Monica Benicio, viúva da vereadora assassinada, fala em privilégios sobre quais vidas importam no Brasil.

“Dois anos de muita dor e muita luta. Fazer o luto virar luta foi não só uma maneira seguir viva sem minha companheira, mas também compreender que justiça para o seu assassinato é honrar toda a sua luta como defensora de direitos humanos para que nada parecido com a bárbara violência contra ela se repita com ninguém. A mensagem que o Estado Brasileiro passa ao mundo é de que algumas vidas importam mais do que outras e que isso pode voltar a se repetir porque há impunidade para aqueles que matam mulheres, negros, LGBTQIs, pobres. Quantas Marielles mais precisarão morrer ainda no Brasil?”, questiona ela.

O último ano também foi marcado pela criação e organização do Instituto Marielle Franco. Com objetivo de lutar por justiça, defender a memória, multiplicar o legado e regar as sementes de Marielle, a organização foi criada pela família e durante este mês de março está realizando a sua primeira ação financiada coletivamente: a Casa Marielle. O espaço, que fica no Largo de São Francisco da Prainha, território referência para a cultura negra no Rio de Janeiro, é temporário, e vem abrigando encontros e rodas de conversa sobre os próximos passos da luta por justiça para Marielle. A ideia é que funcione até o final do mês, com uma exposição que conta a vida da vereadora das suas “raízes” até se tornar “gigante”. O Instituto também tem outros projetos que pretende financiar coletivamente como a Escola Marielles, o Centro de Memória e Ancestralidade permanente e uma plataforma sobre o legado da Marielle.

O sábado, dia 14 de março, será marcado por atividades de mobilização em defesa da memória de Marielle e Anderson, e também pela reivindicação do direito à verdade e justiça, ainda que algumas atividades tenham sido alteradas devido à crise do novo Coronavírus.

O Instituto Marielle Franco, que estava se programando para realizar um dia de ações na região portuária, incluindo um ato ecumênico, uma aula pública e shows com artistas de todo o Brasil, teve que alterar a programação para a realização de ações descentralizadas de mobilização: o Amanhecer por Marielle e Anderson. O objetivo é mostrar que mesmo depois de dois anos a mobilização e a indignação por Marielle segue crescendo. Mais de 60 pontos de ação já foram cadastrados em todo o mundo. O mapa dos pontos e a agenda completa está no site.
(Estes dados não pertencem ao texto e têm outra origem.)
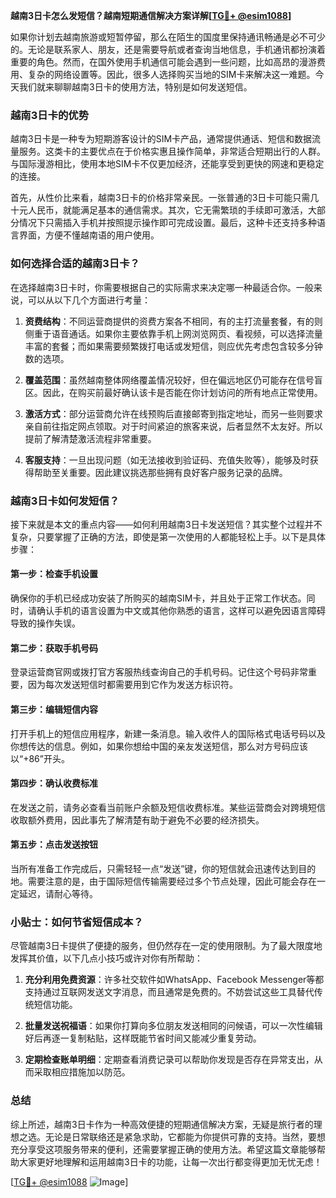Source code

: **越南3日卡怎么发短信？越南短期通信解决方案详解[[TG💪+ @esim1088](https://t.me/s/esim1088)]**

如果你计划去越南旅游或短暂停留，那么在陌生的国度里保持通讯畅通是必不可少的。无论是联系家人、朋友，还是需要导航或者查询当地信息，手机通讯都扮演着重要的角色。然而，在国外使用手机通信可能会遇到一些问题，比如高昂的漫游费用、复杂的网络设置等。因此，很多人选择购买当地的SIM卡来解决这一难题。今天我们就来聊聊越南3日卡的使用方法，特别是如何发送短信。

### 越南3日卡的优势

越南3日卡是一种专为短期游客设计的SIM卡产品，通常提供通话、短信和数据流量服务。这类卡的主要优点在于价格实惠且操作简单，非常适合短期出行的人群。与国际漫游相比，使用本地SIM卡不仅更加经济，还能享受到更快的网速和更稳定的连接。

首先，从性价比来看，越南3日卡的价格非常亲民。一张普通的3日卡可能只需几十元人民币，就能满足基本的通信需求。其次，它无需繁琐的手续即可激活，大部分情况下只需插入手机并按照提示操作即可完成设置。最后，这种卡还支持多种语言界面，方便不懂越南语的用户使用。

### 如何选择合适的越南3日卡？

在选择越南3日卡时，你需要根据自己的实际需求来决定哪一种最适合你。一般来说，可以从以下几个方面进行考量：

1. **资费结构**：不同运营商提供的资费方案各不相同，有的主打流量套餐，有的则侧重于语音通话。如果你主要依靠手机上网浏览网页、看视频，可以选择流量丰富的套餐；而如果需要频繁拨打电话或发短信，则应优先考虑包含较多分钟数的选项。
   
2. **覆盖范围**：虽然越南整体网络覆盖情况较好，但在偏远地区仍可能存在信号盲区。因此，在购买前最好确认该卡是否能在你计划访问的所有地点正常使用。

3. **激活方式**：部分运营商允许在线预购后直接邮寄到指定地址，而另一些则要求亲自前往指定网点领取。对于时间紧迫的旅客来说，后者显然不太友好。所以提前了解清楚激活流程非常重要。

4. **客服支持**：一旦出现问题（如无法接收到验证码、充值失败等），能够及时获得帮助至关重要。因此建议挑选那些拥有良好客户服务记录的品牌。

### 越南3日卡如何发短信？

接下来就是本文的重点内容——如何利用越南3日卡发送短信？其实整个过程并不复杂，只要掌握了正确的方法，即使是第一次使用的人都能轻松上手。以下是具体步骤：

#### 第一步：检查手机设置
确保你的手机已经成功安装了所购买的越南SIM卡，并且处于正常工作状态。同时，请确认手机的语言设置为中文或其他你熟悉的语言，这样可以避免因语言障碍导致的操作失误。

#### 第二步：获取手机号码
登录运营商官网或拨打官方客服热线查询自己的手机号码。记住这个号码非常重要，因为每次发送短信时都需要用到它作为发送方标识符。

#### 第三步：编辑短信内容
打开手机上的短信应用程序，新建一条消息。输入收件人的国际格式电话号码以及你想传达的信息。例如，如果你想给中国的亲友发送短信，那么对方号码应该以“+86”开头。

#### 第四步：确认收费标准
在发送之前，请务必查看当前账户余额及短信收费标准。某些运营商会对跨境短信收取额外费用，因此事先了解清楚有助于避免不必要的经济损失。

#### 第五步：点击发送按钮
当所有准备工作完成后，只需轻轻一点“发送”键，你的短信就会迅速传达到目的地。需要注意的是，由于国际短信传输需要经过多个节点处理，因此可能会存在一定延迟，请耐心等待。

### 小贴士：如何节省短信成本？
尽管越南3日卡提供了便捷的服务，但仍然存在一定的使用限制。为了最大限度地发挥其价值，以下几点小技巧或许对你有所帮助：

1. **充分利用免费资源**：许多社交软件如WhatsApp、Facebook Messenger等都支持通过互联网发送文字消息，而且通常是免费的。不妨尝试这些工具替代传统短信功能。
   
2. **批量发送祝福语**：如果你打算向多位朋友发送相同的问候语，可以一次性编辑好后再逐一复制粘贴，这样既能节省时间又能减少重复劳动。

3. **定期检查账单明细**：定期查看消费记录可以帮助你发现是否存在异常支出，从而采取相应措施加以防范。

### 总结

综上所述，越南3日卡作为一种高效便捷的短期通信解决方案，无疑是旅行者的理想之选。无论是日常联络还是紧急求助，它都能为你提供可靠的支持。当然，要想充分享受这项服务带来的便利，还需要掌握正确的使用方法。希望这篇文章能够帮助大家更好地理解和运用越南3日卡的功能，让每一次出行都变得更加无忧无虑！

[[TG💪+ @esim1088](https://t.me/s/esim1088) ![Image](https://i.postimg.cc/4NQfJmqS/Snipaste-2025-05-13-00-14-12.png)]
A Anistia Internacional também teve que adequar sua ação que inicialmente havia previsto 14 horas de mobilização por Marielle, devido à crise do coronavírus. Mas manteve a decisão de caminhar por alguns pontos importantes do Centro, Zona Sul e Zona Norte da cidade com ativistas vestidos de pontos de interrogação de onde saem faixas em que se lêas principais perguntas que perpassam o caso: “Quem mandou matar Marielle, e por quê? Além disso, dez mil adesivos exigindo justiça serão distribuídos por ativistas da Anistia em dez cidades do país: São Paulo, Londrina (PR), Natal (RN), Porto Alegre (RS), Salvador (BA), Belém (PA), Brasília (DF), São João da Boa Vista (SP), Campinas (SP) e Dourados (MS).
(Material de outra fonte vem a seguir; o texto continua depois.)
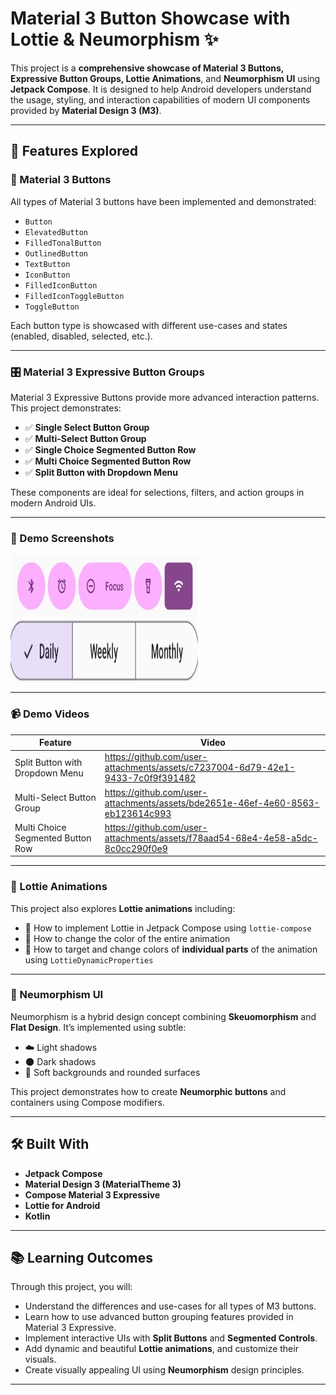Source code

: # Material 3 Button Showcase with Lottie & Neumorphism ✨

This project is a **comprehensive showcase of Material 3 Buttons, Expressive Button Groups, Lottie Animations**, and **Neumorphism UI** using **Jetpack Compose**. It is designed to help Android developers understand the usage, styling, and interaction capabilities of modern UI components provided by **Material Design 3 (M3)**.

---

## 🚀 Features Explored

### 🧩 Material 3 Buttons

All types of Material 3 buttons have been implemented and demonstrated:

- `Button`
- `ElevatedButton`
- `FilledTonalButton`
- `OutlinedButton`
- `TextButton`
- `IconButton`
- `FilledIconButton`
- `FilledIconToggleButton`
- `ToggleButton`

Each button type is showcased with different use-cases and states (enabled, disabled, selected, etc.).

---

### 🎛️ Material 3 Expressive Button Groups

Material 3 Expressive Buttons provide more advanced interaction patterns. This project demonstrates:

- ✅ **Single Select Button Group**
- ✅ **Multi-Select Button Group**
- ✅ **Single Choice Segmented Button Row**
- ✅ **Multi Choice Segmented Button Row**
- ✅ **Split Button with Dropdown Menu**

These components are ideal for selections, filters, and action groups in modern Android UIs.

---

### 🎥 Demo Screenshots
<img src="screenshots/single_select_button_group.png" alt="Single Select Button Group" width="300" height="100"/>

<img src="screenshots/single_choic_segmented_button.png" alt="Single Select Button Group" width="300" height="100"/>

---

### 📹 Demo Videos

| Feature | Video |
|--------|-------|
| Split Button with Dropdown Menu | https://github.com/user-attachments/assets/c7237004-6d79-42e1-9433-7c0f9f391482 |
| Multi-Select Button Group |https://github.com/user-attachments/assets/bde2651e-46ef-4e60-8563-eb123614c993  |
| Multi Choice Segmented Button Row |https://github.com/user-attachments/assets/f78aad54-68e4-4e58-a5dc-8c0cc290f0e9 |

---

### 🎨 Lottie Animations

This project also explores **Lottie animations** including:

- 🔧 How to implement Lottie in Jetpack Compose using `lottie-compose`
- 🌈 How to change the color of the entire animation
- 🎯 How to target and change colors of **individual parts** of the animation using `LottieDynamicProperties`

---

### 🧊 Neumorphism UI

Neumorphism is a hybrid design concept combining **Skeuomorphism** and **Flat Design**. It’s implemented using subtle:

- ☁️ Light shadows
- 🌑 Dark shadows
- 🎨 Soft backgrounds and rounded surfaces

This project demonstrates how to create **Neumorphic buttons** and containers using Compose modifiers.

---

## 🛠️ Built With

- **Jetpack Compose**
- **Material Design 3 (MaterialTheme 3)**
- **Compose Material 3 Expressive**
- **Lottie for Android**
- **Kotlin**
---


## 📚 Learning Outcomes

Through this project, you will:

- Understand the differences and use-cases for all types of M3 buttons.
- Learn how to use advanced button grouping features provided in Material 3 Expressive.
- Implement interactive UIs with **Split Buttons** and **Segmented Controls**.
- Add dynamic and beautiful **Lottie animations**, and customize their visuals.
- Create visually appealing UI using **Neumorphism** design principles.

---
“Queremos amplificar ainda mais as vozes dessas 983 mil pessoas que, nesses dois anos, se somaram à Anistia para pressionar as autoridades por justiça. Queremos que mais pessoas compreendam a importância do que Marielle fez por aqueles que mais precisam no Rio de Janeiro e no Brasil, e por seu compromisso com a defesa dos direitos humanos. Marielle não era melhor do que ninguém e não gostaria de ser tratada de forma especial. Mas quando uma defensora, um defensor de direitos humanos é silenciada/o, o direito de todas as pessoas está ameaçado”, explica Jurema.
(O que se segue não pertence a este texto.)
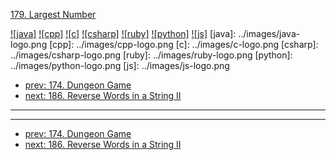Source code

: [179. Largest Number](https://leetcode.com/problems/largest-number/)

[![java]](../java/179-largest-number.md)
[![cpp]](../cpp/179-largest-number.md)
[![c]](../c/179-largest-number.md)
[![csharp]](../csharp/179-largest-number.md)
[![ruby]](../ruby/179-largest-number.md)
[![python]](../python/179-largest-number.md)
[![js]](../js/179-largest-number.md)
[java]: ../images/java-logo.png
[cpp]: ../images/cpp-logo.png
[c]: ../images/c-logo.png
[csharp]: ../images/csharp-logo.png
[ruby]: ../images/ruby-logo.png
[python]: ../images/python-logo.png
[js]: ../images/js-logo.png

- [prev: 174. Dungeon Game](174-dungeon-game.md)
- [next: 186. Reverse Words in a String II](186-reverse-words-in-a-string-ii.md)

---



---

- [prev: 174. Dungeon Game](174-dungeon-game.md)
- [next: 186. Reverse Words in a String II](186-reverse-words-in-a-string-ii.md)
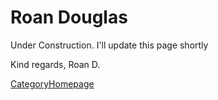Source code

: 

# Roan Douglas

Under Construction. I'll update this page shortly 

Kind regards, Roan D. 

<a href="/CategoryHomepage">CategoryHomepage</a> 

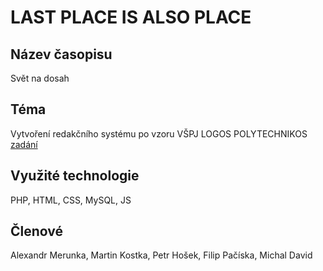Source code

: # LAST PLACE IS ALSO PLACE

## Název časopisu
Svět na dosah

## Téma
Vytvoření redakčního systému po vzoru VŠPJ LOGOS POLYTECHNIKOS [zadání](RSP_zadani_projektu_2024_JV2.pdf)

## Využité technologie
PHP, HTML, CSS, MySQL, JS

## Členové
Alexandr Merunka, Martin Kostka, Petr Hošek, Filip Pačíska, Michal David
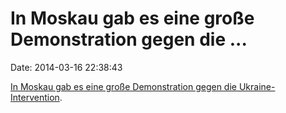 In Moskau gab es eine große Demonstration gegen die \...
========================================================

Date: 2014-03-16 22:38:43

[In Moskau gab es eine große Demonstration gegen die
Ukraine-Intervention](http://www.bbc.com/news/world-europe-265932497).
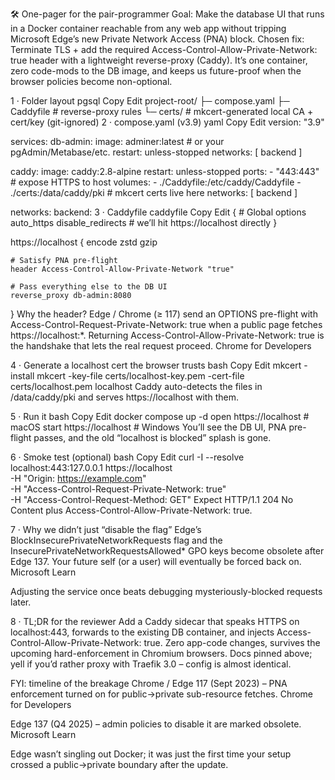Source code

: 🛠 One-pager for the pair-programmer
Goal: Make the database UI that runs in a Docker container reachable from any web app without tripping Microsoft Edge’s new Private Network Access (PNA) block.
Chosen fix: Terminate TLS + add the required Access-Control-Allow-Private-Network: true header with a lightweight reverse-proxy (Caddy). It’s one container, zero code-mods to the DB image, and keeps us future-proof when the browser policies become non-optional.

1 · Folder layout
pgsql
Copy
Edit
project-root/
 ├─ compose.yaml
 ├─ Caddyfile         # reverse-proxy rules
 └─ certs/            # mkcert-generated local CA + cert/key (git-ignored)
2 · compose.yaml (v3.9)
yaml
Copy
Edit
version: "3.9"

services:
  db-admin:
    image: adminer:latest          # or your pgAdmin/Metabase/etc.
    restart: unless-stopped
    networks: [ backend ]

  caddy:
    image: caddy:2.8-alpine
    restart: unless-stopped
    ports:
      - "443:443"                  # expose HTTPS to host
    volumes:
      - ./Caddyfile:/etc/caddy/Caddyfile
      - ./certs:/data/caddy/pki     # mkcert certs live here
    networks: [ backend ]

networks:
  backend:
3 · Caddyfile
caddyfile
Copy
Edit
{
	# Global options
	auto_https disable_redirects    # we’ll hit https://localhost directly
}

https://localhost {
	encode zstd gzip

	# Satisfy PNA pre-flight
	header Access-Control-Allow-Private-Network "true"

	# Pass everything else to the DB UI
	reverse_proxy db-admin:8080
}
Why the header?
Edge / Chrome (≥ 117) send an OPTIONS pre-flight with
Access-Control-Request-Private-Network: true when a public page fetches https://localhost:*.
Returning Access-Control-Allow-Private-Network: true is the handshake that lets the real request proceed.
Chrome for Developers

4 · Generate a localhost cert the browser trusts
bash
Copy
Edit
mkcert -install
mkcert -key-file certs/localhost-key.pem -cert-file certs/localhost.pem localhost
Caddy auto-detects the files in /data/caddy/pki and serves https://localhost with them.

5 · Run it
bash
Copy
Edit
docker compose up -d
open https://localhost       # macOS
start https://localhost      # Windows
You’ll see the DB UI, PNA pre-flight passes, and the old “localhost is blocked” splash is gone.

6 · Smoke test (optional)
bash
Copy
Edit
curl -I --resolve localhost:443:127.0.0.1 https://localhost \
  -H "Origin: https://example.com" \
  -H "Access-Control-Request-Private-Network: true" \
  -H "Access-Control-Request-Method: GET"
Expect HTTP/1.1 204 No Content plus
Access-Control-Allow-Private-Network: true.

7 · Why we didn’t just “disable the flag”
Edge’s BlockInsecurePrivateNetworkRequests flag and the InsecurePrivateNetworkRequestsAllowed* GPO keys become obsolete after Edge 137. Your future self (or a user) will eventually be forced back on.
Microsoft Learn

Adjusting the service once beats debugging mysteriously-blocked requests later.

8 · TL;DR for the reviewer
Add a Caddy sidecar that speaks HTTPS on localhost:443, forwards to the existing DB container, and injects Access-Control-Allow-Private-Network: true. Zero app-code changes, survives the upcoming hard-enforcement in Chromium browsers. Docs pinned above; yell if you’d rather proxy with Traefik 3.0 – config is almost identical.

FYI: timeline of the breakage
Chrome / Edge 117 (Sept 2023) – PNA enforcement turned on for public→private sub-resource fetches.
Chrome for Developers

Edge 137 (Q4 2025) – admin policies to disable it are marked obsolete.
Microsoft Learn

Edge wasn’t singling out Docker; it was just the first time your setup crossed a public→private boundary after the update.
No relatório “Direitos Humanos nas Américas: retrospectiva 2019”, lançado em 27 de fevereiro, a Anistia Internacional apontou que a América Latina é o lugar mais perigoso do mundo para defensores e defensoras de direitos humanos. No último ano, o Brasil assistiu, em especial, por parte de autoridades públicas discursos contrários aos direitos humanos se traduzirem em medidas administrativas e legislativas, com impactos concretos na limitação e na perda de direitos fundamentais da população.